Ich mach es mir vor der Hütte gemütlich und treffe Beates Bruder Otto mit seiner Frau Andrea und Hund Maya, die die Route vom Klammbrückl Richtung Insteinalm, Karlsbader Hütte und über das Törl zur Kerschbaumeralm genommen haben. Eine ambitionierte, vierstündige Wanderung. Hunger haben wir alle gleich. Hier wird „gescheit“ gekocht, es gibt warme Hausmannskost neben der obligatorischen Brettljause. Wir bestellen Rohnen- (Rote Beete) und Spinatknödel. Während ich den Knödeln beim Kochen am Holzherd zusehe, erzählt mir Beate.

Und ein Bisschen einen Vogel…

Wer nun eine grenzgeniale Aussteigergeschichte mit Burn-Out oder Schicksalsschlag zu hören erwartet, wird enttäuscht sein. Oder erleichtert und beeindruckt – so wie ich. Den Bank-Job aufzugeben und die Alm zu übernehmen, fügte sich für Beate einfach perfekt in ihr Leben. Sie war den Bergen schon immer tief verbunden und hatte zur Kerschbaumeralm schon immer eine besonders innige Beziehung. Als Kind hat sie hier mit ihrem Vater, Holzbildhauer Otto Moroder, viel Zeit verbracht.

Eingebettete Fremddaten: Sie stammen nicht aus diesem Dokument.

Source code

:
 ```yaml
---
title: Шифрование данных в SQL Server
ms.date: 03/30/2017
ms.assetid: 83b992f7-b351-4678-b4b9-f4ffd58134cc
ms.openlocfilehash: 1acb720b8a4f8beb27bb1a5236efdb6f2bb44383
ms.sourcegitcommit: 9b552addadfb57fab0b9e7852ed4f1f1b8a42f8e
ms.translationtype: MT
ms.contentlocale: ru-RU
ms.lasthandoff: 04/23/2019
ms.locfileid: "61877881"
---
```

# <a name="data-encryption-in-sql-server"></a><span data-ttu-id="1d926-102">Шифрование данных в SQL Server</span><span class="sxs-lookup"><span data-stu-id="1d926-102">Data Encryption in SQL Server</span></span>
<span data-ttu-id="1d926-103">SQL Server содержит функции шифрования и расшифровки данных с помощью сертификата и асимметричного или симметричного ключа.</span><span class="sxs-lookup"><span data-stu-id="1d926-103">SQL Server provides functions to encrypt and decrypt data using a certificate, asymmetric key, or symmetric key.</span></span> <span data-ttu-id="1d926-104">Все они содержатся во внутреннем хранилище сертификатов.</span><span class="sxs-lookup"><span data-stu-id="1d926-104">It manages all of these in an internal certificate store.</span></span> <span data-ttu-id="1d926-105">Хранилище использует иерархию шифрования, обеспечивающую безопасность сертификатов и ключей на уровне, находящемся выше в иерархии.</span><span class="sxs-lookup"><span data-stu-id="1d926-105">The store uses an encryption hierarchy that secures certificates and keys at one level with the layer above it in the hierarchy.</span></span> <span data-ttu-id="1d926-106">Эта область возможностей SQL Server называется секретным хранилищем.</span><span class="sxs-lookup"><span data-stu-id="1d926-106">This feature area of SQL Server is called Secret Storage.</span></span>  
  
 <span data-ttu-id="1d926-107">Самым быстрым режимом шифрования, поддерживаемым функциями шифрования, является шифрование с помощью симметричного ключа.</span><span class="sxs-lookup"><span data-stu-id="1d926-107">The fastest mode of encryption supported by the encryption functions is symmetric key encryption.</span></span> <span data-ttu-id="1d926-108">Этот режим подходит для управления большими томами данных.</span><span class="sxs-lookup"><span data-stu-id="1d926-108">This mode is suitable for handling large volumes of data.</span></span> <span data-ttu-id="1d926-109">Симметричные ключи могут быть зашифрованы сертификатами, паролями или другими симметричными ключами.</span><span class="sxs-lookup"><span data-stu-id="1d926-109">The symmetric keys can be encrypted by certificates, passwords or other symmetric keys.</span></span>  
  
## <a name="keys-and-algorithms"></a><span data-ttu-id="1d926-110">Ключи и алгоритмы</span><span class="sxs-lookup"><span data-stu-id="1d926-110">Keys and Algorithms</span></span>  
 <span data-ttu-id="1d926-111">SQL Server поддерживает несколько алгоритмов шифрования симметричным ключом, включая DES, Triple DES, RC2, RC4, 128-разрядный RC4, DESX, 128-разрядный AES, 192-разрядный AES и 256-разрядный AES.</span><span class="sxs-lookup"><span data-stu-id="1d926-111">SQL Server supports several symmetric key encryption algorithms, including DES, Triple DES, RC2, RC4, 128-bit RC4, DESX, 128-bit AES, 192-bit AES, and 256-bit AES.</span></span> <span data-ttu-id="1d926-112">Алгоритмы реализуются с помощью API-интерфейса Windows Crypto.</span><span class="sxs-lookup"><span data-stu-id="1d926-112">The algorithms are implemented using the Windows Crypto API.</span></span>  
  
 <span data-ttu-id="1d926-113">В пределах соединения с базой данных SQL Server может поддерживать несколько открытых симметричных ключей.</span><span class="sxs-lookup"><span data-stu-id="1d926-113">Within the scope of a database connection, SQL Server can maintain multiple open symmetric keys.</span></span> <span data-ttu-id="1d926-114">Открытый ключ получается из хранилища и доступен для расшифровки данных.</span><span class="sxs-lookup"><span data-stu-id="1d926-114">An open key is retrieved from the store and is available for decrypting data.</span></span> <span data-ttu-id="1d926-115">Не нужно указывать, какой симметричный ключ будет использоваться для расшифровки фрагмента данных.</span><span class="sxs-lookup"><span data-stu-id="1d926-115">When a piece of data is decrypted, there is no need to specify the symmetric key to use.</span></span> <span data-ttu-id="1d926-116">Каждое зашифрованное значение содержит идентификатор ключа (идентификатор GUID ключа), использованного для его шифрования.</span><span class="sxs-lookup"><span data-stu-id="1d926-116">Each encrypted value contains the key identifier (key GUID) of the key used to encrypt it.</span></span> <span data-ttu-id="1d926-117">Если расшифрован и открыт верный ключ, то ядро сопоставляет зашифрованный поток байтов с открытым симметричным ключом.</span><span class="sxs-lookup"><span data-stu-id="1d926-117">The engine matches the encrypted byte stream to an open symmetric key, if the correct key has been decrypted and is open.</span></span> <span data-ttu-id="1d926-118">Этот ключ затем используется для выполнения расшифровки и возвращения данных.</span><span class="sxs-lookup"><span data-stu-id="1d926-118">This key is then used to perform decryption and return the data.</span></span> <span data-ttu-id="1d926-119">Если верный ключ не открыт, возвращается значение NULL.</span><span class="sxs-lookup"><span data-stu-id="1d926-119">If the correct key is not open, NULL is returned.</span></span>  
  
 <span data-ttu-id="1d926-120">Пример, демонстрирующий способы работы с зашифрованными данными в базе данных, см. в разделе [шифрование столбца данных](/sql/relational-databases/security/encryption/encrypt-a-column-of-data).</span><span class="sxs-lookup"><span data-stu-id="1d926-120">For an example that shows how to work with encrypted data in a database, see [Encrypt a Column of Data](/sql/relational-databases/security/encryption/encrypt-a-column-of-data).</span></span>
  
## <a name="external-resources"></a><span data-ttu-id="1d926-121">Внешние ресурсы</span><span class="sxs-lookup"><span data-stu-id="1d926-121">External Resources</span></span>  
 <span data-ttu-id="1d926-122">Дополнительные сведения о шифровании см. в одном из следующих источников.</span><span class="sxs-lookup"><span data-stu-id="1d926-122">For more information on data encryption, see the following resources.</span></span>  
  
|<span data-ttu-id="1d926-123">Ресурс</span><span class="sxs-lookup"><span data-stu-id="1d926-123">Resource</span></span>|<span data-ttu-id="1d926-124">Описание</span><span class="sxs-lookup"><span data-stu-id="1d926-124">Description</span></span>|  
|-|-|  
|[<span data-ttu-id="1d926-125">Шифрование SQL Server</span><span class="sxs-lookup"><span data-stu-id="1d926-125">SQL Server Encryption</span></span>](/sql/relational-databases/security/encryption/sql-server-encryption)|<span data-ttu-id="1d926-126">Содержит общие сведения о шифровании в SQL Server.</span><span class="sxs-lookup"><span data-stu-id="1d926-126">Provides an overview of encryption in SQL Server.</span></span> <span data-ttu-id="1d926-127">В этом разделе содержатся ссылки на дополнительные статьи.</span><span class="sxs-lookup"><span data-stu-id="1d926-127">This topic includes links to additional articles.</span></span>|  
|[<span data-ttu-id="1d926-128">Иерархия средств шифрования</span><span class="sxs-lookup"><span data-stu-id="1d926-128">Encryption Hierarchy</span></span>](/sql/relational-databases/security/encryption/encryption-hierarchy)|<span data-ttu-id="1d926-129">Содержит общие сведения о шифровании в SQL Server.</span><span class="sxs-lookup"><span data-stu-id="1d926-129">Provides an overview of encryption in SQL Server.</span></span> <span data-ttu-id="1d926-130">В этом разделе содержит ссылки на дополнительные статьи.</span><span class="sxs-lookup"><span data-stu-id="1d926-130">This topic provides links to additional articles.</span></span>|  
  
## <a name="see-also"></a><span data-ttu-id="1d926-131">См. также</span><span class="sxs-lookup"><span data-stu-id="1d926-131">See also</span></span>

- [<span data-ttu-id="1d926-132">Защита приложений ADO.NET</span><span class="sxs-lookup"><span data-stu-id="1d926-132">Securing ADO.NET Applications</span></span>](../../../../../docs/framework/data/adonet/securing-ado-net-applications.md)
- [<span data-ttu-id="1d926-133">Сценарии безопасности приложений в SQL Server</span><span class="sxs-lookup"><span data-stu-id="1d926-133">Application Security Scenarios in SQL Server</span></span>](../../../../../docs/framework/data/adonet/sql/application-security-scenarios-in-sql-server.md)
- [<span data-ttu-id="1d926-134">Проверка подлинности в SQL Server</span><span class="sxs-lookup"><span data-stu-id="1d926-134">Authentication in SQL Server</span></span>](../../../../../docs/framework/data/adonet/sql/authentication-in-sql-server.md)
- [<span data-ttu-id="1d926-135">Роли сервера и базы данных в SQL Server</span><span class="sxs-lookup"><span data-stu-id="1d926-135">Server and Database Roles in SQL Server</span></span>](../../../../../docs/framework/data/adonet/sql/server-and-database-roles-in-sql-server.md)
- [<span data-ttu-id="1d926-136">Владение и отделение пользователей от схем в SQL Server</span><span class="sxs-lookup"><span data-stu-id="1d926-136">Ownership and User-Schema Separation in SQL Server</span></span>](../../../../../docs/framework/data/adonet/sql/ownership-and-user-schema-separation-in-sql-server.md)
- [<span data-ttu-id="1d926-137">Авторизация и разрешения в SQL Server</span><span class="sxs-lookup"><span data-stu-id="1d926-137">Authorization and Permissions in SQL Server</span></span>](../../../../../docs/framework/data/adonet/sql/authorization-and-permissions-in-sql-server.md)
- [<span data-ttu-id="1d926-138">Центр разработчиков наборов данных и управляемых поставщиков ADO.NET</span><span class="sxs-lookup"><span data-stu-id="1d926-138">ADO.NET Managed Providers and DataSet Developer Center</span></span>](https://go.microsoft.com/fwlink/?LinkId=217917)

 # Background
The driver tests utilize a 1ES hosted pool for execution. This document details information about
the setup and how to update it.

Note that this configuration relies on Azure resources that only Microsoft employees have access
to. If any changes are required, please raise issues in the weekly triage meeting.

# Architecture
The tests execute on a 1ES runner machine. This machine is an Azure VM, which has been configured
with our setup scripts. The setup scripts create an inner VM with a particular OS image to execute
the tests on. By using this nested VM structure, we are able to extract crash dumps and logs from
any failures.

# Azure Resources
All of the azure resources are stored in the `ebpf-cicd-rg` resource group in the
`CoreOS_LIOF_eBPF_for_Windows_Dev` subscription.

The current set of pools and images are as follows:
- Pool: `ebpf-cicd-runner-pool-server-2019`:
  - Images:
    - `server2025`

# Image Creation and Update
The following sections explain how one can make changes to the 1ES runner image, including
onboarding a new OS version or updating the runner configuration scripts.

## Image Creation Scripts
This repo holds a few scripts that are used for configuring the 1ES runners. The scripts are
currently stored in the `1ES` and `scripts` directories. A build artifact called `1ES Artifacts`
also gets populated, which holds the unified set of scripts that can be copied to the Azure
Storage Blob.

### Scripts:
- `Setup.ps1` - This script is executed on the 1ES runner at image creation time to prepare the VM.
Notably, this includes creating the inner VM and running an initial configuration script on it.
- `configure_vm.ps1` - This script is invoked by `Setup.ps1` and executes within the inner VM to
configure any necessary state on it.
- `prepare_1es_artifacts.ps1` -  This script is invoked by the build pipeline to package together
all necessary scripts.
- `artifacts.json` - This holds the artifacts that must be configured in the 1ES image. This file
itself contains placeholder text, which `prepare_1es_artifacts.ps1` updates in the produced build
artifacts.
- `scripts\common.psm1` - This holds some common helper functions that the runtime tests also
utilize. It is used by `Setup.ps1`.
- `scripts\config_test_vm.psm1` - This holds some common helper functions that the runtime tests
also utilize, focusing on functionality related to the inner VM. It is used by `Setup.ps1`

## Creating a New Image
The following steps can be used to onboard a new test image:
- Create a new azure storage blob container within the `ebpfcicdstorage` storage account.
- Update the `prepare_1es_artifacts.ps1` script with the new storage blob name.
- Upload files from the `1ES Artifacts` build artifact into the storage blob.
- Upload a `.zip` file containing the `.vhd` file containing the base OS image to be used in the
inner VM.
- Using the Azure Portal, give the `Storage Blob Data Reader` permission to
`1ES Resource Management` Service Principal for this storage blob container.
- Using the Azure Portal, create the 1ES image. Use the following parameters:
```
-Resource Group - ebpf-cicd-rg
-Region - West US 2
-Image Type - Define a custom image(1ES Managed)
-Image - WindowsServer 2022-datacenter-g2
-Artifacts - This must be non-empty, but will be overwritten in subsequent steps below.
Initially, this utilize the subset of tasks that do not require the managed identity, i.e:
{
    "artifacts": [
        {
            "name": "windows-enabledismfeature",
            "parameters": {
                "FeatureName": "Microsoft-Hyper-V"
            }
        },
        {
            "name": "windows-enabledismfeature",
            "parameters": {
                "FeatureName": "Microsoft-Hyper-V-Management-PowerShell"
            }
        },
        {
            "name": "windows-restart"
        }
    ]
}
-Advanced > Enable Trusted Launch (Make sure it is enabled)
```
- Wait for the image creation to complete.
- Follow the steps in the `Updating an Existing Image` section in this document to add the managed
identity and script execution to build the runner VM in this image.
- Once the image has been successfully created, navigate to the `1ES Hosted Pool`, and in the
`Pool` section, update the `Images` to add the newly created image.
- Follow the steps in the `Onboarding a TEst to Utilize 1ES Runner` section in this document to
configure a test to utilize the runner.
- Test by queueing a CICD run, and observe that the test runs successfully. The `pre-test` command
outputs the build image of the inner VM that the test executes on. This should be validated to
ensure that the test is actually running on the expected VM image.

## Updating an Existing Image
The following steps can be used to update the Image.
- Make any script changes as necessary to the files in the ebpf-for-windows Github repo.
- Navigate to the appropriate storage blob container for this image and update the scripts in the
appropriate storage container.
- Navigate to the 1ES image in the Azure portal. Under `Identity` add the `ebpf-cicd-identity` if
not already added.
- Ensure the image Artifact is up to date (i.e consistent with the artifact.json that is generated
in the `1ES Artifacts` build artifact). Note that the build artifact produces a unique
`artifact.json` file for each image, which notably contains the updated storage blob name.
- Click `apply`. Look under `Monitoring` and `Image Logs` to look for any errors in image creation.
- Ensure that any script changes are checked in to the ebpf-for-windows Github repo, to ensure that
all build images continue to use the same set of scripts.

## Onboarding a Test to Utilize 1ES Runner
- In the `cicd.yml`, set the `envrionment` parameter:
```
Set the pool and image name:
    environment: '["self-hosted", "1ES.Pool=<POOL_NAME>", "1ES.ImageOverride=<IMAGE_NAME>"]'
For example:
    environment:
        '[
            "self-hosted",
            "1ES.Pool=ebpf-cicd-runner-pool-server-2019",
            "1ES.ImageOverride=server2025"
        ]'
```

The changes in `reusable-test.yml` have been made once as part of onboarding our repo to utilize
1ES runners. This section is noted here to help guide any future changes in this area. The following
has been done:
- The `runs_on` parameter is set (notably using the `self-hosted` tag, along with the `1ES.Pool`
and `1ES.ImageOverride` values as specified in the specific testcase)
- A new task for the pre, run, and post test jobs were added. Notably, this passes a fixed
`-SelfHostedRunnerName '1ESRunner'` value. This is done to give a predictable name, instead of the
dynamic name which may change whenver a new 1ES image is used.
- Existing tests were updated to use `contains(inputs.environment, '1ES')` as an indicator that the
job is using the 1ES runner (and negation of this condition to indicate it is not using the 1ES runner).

Sie schwärmt von vielen Besuchen auf der Alm, sogar mit ihrer erst wenigen Wochen alten Tochter hat sie den Weg auf sich genommen. Und ja, „Ein Bisschen einen Vogel muss man schon auch haben, wenn man sich so verändert.“, ist Beates einzig ausgefallene Antwort dazu.

Sie beerbt als Wirtin ihre Freunde und Nachbarn in der Stadt Lienz, Hansl und Barbara Wibmer. Die beiden haben 16 Jahre als legendäre Wirtsleute die Kerschbaumeralm geprägt. Beate passt gut in ihre Fußstapfen, sie ist eine geborene, gesellige Wirtin. Während des Gesprächs kann ich mich von ihrer herzlichen, energiegeladenen Gastgeberqualität überzeugen, die sie quirlig zwischen Küche, Schankraum und Terrasse hin und her springen lässt. Was aus ihrer Almküche kommt schmeckt herrlich, die Getränke sind ausgewählt und nicht klassischer Almdurchschnitt. Darauf einen Prosecco mit der Wirtin.

Hüttenmanagement, Seilbahnwirtschaft und endlich eine Dusche in der Hütte.

Managementwissen ist übrigens auch als Hüttenwirtin und nicht nur in der Stadt gefordert. Bei ihrem Antritt 2013 wurde vom ÖTK, dem die Hütte gehört, ein Umbau begonnen. Fertig geworden sind das Wirte-Zimmer und die Sanitäranlagen 2016. Bis dahin musste auch die Hüttenwirtin in einem kleinen Zubau außerhalb der Alm duschen. Das ist, bei all der hochgeschätzten Ursprünglichkeit, doch etwas mühsam. Unter Beates Obhut ist der Umbau nun fast abgeschlossen, und fügt sich stimmig in die urige Atmosphäre. Ein Bau-Projekt in dieser Lage ist herausfordernd und fordert eben Management. Das Baumaterial wurde mit der Materialseilbahn zur Hütte transportiert. Wie auch zweimal die Woche die Einkäufe während der Saison. Für die Seilbahn, die es seit 2011 gibt, ist ihr Bruder Otto Moroder verantwortlich.

Überhaupt erzählt Beate, dass es neben den Mitarbeitern nur durch die Unterstützung ihrer Familie hier auf der Alm funktionieren kann. Der Familienverbund ist offensichtlich. Lebensgefährte Christoph ist immer zur Unterstützung da, wenn es seine Zeit erlaubt. Er arbeitet, ja, in einer Bank in Lienz. Wenn Personalmangel herrscht, hilft ihre Schwägerin als gelernte Köchin im Freundschaftsdienst aus. Bruder Otto der Ingenieur ist Ansprechpartner für Praktisches. Die liebevolle, ursprüngliche Dekoration in der Hütte ist Stil und Gespür ihrer Tochter Verena zu verdanken. Auf der Alm herrschen ein anderer Rhythmus, andere Herausforderungen als im Tal. Auf dem Bankl vor der Alm strecke ich meine Beine aus und blicke auf die Gamswiesenspitze. Auch ein Grund, wieder zu kommen. Um mich herrscht geschäftiges Treiben sportlicher, lachender Almbesucher. Von hier oben gesehen bin ich überzeugt, Beate Moroder hat für sich und die Gäste der Kerschbaumeralm eine gute Entscheidung getroffen.